The pattern that would be insecure is setting ingress: all and relying on the DNS trick to keep services private. Don't do that. Stack ingress: internal plus IAM plus the DNS routing. That is defense in depth, not security through DNS.
What this costs
| Approach | Recurring cost | Components |
|---|---|---|
| VPC Connector + Cloud NAT | $44 to $60 per month | Connector instance pool ($14 to $30) plus Cloud NAT (~$30) |
VPC Connector, all-traffic, no NAT |
$14 to $30 per month, but external APIs broken | Connector only |
| Direct VPC Egress + DNS override | ~$0.20 per month | Cloud DNS private zone |
Direct VPC Egress itself is free. Private Google Access is free. The only line item is the Cloud DNS zone at $0.20 per zone per month, plus $0.40 per million queries.
There's a performance angle too. The connector adds an extra network hop through a managed proxy pool that maxes out around 1 Gbps. Direct VPC Egress is a direct network path with no proxy hop, lower latency, and higher throughput. Google's own launch blog leads with this when announcing the feature.
Why is this not the default in tutorials?
Speculation, but: the connector shipped first, and most "Cloud Run private networking" content online predates Direct VPC Egress reaching general availability. The DNS-override pattern is documented across three Google pages (VPC, Cloud Run, codelabs), and it's easy to miss if you only read the first hit on a search. The connector is also conceptually simpler to explain in a one-paragraph blog post: "spin up a connector, point your service at it, done." The DNS-override path requires understanding Private Google Access, which most introductory material skips.

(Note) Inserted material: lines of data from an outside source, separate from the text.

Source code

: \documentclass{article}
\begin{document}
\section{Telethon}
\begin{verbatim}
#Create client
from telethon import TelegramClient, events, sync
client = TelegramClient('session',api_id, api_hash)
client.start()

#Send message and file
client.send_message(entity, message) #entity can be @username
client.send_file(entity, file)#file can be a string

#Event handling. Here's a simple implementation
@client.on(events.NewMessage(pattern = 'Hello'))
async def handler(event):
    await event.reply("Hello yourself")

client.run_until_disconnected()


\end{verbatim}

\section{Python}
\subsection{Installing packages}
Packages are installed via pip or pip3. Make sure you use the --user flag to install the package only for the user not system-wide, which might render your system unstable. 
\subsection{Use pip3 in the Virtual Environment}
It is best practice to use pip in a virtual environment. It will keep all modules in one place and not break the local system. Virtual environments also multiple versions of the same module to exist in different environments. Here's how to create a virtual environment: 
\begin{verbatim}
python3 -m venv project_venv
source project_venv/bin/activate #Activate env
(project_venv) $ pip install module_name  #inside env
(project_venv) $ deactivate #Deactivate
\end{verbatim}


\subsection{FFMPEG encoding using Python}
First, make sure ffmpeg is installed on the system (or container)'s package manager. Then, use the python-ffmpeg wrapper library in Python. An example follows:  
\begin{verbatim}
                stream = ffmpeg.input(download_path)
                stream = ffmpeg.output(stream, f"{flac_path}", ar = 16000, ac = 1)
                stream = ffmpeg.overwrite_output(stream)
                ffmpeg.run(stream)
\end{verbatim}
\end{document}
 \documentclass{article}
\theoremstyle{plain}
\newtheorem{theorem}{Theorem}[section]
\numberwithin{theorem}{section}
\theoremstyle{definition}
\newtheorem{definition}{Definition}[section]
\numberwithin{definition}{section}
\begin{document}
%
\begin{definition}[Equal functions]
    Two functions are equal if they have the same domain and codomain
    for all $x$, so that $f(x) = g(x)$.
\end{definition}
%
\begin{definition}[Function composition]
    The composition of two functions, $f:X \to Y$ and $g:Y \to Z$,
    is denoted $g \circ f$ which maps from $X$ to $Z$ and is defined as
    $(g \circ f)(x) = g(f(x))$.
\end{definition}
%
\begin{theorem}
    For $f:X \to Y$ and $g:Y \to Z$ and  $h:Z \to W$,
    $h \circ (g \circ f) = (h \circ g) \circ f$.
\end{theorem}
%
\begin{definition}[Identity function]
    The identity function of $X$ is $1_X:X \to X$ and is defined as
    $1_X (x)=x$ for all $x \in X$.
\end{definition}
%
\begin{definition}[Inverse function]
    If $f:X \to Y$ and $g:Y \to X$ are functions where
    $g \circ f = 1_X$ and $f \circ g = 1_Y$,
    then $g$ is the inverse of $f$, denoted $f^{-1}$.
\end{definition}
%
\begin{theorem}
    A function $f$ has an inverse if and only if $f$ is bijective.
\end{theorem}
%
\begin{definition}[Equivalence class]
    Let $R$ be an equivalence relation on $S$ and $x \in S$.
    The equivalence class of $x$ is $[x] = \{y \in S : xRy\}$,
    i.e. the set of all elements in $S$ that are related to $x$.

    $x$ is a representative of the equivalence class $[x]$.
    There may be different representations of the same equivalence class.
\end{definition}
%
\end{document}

The result is an ecosystem default that is strictly worse than what the platform owner recommends.
References
- Cloud Run private networking: https://cloud.google.com/run/docs/securing/private-networking
- Configure Private Google Access: https://cloud.google.com/vpc/docs/configure-private-google-access
- Cloud Run networking best practices: https://cloud.google.com/run/docs/configuring/networking-best-practices
- Codelab walkthrough: https://codelabs.developers.google.com/codelabs/how-to-access-internal-only-service-while-retaining-internet
- Direct VPC Egress launch blog: https://cloud.google.com/blog/products/serverless/announcing-direct-vpc-egress-for-cloud-run
This is the default GCP networking setup for tsdevstack. The Terraform above is essentially what the framework generates from a single config file.